I’m preparing to host a webinar tomorrow (Tuesday) called “What Your Customers Want: Latest Study on Consumer Attitudes Toward Customer Care and Automation.” And yes, I’ve already went back and reviewed my Tips for Presenting a Webinar — I’m on the “read it through” stage since timing is tight. For the first time, I’m the host of the whole thing, complete with a script announcing how to use the interface to participate in the Q&A session. The meat of the seminar comes from the conclusions of some great research which J.P. Gownder and Doug Williams, both of Forrester Research, completed on behalf of my company. And if you follow the world of customer care, automated phone systems, and the like, you’ll appreciate what they have to say.
But this blog is not about customer service — I’ll save that for the Bruce Temkin‘s of the world. It’s about surviving on the Dark Side of marketing. And that means being able to plan content for a webinar where you’re not the “talent,” but the host. We’re allocating our 60 minutes as follows:
- 5 minutes – Wait for people to sign on, introductions, instructions and reminders
- 40 minutes – Presenters give information, brief interruptions by me to do poll questions
- 5 minutes – I do the “close,” briefly(!) pitching my company, its services, and answering “so what” with high-level positioning statements
- 10 minutes – Q&A period… which unfortunately will almost certainly disappear as we run overtime
It’s too bad the whole thing couldn’t be shorter — no one is ever upset to attend a 1 hour webinar that lasts 40 minutes! I wish we could shorten the presentation about 10 minutes, give slightly more time to the closing pitch, and save a lot more buffer time for Q&A. In this case, though, we had already cut the information down to a 40 minute presentation and it doesn’t feel like we can cut it further without sacrificing its quality. It’s good stuff.
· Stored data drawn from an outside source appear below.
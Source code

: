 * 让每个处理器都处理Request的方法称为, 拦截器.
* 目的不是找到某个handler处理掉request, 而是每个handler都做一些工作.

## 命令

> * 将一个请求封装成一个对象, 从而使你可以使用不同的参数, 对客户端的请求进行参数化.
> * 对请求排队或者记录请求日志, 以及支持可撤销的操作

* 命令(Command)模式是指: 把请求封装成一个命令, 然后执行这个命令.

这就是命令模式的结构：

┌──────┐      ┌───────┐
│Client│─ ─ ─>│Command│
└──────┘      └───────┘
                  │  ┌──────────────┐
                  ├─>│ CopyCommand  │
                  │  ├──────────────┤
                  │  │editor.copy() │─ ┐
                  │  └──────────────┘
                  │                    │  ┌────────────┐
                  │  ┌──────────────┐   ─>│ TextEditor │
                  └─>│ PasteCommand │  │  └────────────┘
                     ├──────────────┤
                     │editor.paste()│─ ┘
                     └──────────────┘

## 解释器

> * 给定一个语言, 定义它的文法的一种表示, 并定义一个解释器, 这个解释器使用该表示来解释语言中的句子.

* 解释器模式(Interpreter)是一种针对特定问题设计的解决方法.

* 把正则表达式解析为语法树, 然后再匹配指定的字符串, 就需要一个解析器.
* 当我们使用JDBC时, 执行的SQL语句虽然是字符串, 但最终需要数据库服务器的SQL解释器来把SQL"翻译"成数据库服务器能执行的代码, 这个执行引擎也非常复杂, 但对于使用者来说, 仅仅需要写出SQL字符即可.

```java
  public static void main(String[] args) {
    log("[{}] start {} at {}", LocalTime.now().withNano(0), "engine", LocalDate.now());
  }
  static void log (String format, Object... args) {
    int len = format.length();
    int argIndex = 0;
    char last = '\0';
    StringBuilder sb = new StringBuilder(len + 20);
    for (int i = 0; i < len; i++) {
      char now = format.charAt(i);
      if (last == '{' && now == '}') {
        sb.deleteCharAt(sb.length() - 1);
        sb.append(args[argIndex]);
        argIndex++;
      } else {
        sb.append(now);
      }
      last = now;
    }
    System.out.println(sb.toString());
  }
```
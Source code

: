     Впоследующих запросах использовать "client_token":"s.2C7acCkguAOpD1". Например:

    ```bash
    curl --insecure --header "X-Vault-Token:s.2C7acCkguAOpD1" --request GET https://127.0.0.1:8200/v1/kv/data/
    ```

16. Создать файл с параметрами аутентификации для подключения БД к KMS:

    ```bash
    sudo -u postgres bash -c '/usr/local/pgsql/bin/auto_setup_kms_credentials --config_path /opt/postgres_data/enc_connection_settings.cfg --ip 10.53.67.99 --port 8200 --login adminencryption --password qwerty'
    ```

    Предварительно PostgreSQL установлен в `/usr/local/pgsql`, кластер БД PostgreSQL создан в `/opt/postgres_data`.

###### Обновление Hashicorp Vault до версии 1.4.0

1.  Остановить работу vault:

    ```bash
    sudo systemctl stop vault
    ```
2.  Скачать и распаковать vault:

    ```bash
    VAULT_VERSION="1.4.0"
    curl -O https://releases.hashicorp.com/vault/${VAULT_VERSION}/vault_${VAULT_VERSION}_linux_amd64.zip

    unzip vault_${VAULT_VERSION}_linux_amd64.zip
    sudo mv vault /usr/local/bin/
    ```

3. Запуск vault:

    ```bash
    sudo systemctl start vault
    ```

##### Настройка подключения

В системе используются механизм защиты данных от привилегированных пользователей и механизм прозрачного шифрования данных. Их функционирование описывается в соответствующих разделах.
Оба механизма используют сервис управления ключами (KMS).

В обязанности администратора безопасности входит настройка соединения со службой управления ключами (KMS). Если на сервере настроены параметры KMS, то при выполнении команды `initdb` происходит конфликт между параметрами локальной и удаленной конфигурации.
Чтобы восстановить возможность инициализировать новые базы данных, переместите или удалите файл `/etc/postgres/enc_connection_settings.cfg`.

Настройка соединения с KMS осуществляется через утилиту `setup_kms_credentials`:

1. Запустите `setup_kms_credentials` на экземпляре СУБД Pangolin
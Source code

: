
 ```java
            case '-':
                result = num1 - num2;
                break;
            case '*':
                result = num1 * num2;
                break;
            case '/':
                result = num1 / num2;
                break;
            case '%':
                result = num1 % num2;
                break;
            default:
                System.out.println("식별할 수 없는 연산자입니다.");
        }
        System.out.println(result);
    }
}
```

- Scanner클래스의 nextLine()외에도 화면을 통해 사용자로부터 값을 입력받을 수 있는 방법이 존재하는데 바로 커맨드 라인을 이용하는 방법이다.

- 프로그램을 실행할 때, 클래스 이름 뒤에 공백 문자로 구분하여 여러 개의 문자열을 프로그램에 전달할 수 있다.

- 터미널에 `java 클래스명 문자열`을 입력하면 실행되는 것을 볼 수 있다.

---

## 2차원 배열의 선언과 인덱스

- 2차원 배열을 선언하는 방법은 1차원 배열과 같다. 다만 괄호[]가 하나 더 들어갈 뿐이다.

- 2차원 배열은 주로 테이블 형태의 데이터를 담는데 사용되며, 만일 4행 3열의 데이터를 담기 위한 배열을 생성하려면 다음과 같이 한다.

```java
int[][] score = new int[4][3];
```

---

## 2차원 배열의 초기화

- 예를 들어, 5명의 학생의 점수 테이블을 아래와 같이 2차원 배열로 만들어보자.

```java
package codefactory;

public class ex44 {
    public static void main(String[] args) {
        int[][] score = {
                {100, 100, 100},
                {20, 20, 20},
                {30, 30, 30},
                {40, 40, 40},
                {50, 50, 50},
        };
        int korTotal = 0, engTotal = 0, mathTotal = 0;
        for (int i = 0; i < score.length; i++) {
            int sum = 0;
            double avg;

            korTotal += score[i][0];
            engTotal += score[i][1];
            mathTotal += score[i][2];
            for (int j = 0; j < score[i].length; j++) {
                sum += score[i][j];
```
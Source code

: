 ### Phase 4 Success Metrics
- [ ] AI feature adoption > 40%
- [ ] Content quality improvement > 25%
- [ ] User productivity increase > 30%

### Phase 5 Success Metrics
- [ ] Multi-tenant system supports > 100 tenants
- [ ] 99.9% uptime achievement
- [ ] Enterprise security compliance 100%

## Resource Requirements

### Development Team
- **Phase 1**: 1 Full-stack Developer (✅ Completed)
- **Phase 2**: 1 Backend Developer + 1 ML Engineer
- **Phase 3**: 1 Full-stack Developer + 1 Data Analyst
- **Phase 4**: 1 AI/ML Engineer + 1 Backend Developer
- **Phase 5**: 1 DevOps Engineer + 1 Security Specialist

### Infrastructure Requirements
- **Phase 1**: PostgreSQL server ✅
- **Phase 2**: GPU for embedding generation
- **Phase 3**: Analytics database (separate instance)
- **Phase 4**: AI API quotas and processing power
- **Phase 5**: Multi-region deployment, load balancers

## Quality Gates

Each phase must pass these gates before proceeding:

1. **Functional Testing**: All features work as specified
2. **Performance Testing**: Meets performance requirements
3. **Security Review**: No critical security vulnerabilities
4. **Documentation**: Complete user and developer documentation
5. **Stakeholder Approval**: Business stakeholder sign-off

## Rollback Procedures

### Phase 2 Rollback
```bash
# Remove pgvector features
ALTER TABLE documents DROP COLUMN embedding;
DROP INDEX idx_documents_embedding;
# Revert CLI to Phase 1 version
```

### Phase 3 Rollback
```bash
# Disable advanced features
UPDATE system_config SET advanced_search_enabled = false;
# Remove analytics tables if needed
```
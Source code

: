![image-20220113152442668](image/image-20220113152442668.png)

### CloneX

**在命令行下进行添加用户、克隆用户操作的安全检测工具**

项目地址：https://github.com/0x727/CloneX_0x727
You see the mention of poll questions throughout the webinar — we’re using 4 of them, and they’re very important. The poll questions are offered under the guise of audience interactivity, but really they serve to help us qualify viewers. Keeping with this blog’s theme, let’s call them our “probe droids,” helping us sift through the vast emptiness of space to gather intelligence on our targets. Do the presenters care if our audience members have budgeted for a customer service initiative in 2010? No, but our sales team sure as hell does! It’s questions like these that turn unqualified suspects into qualified leads so the inside sales team can prioritize who to chase.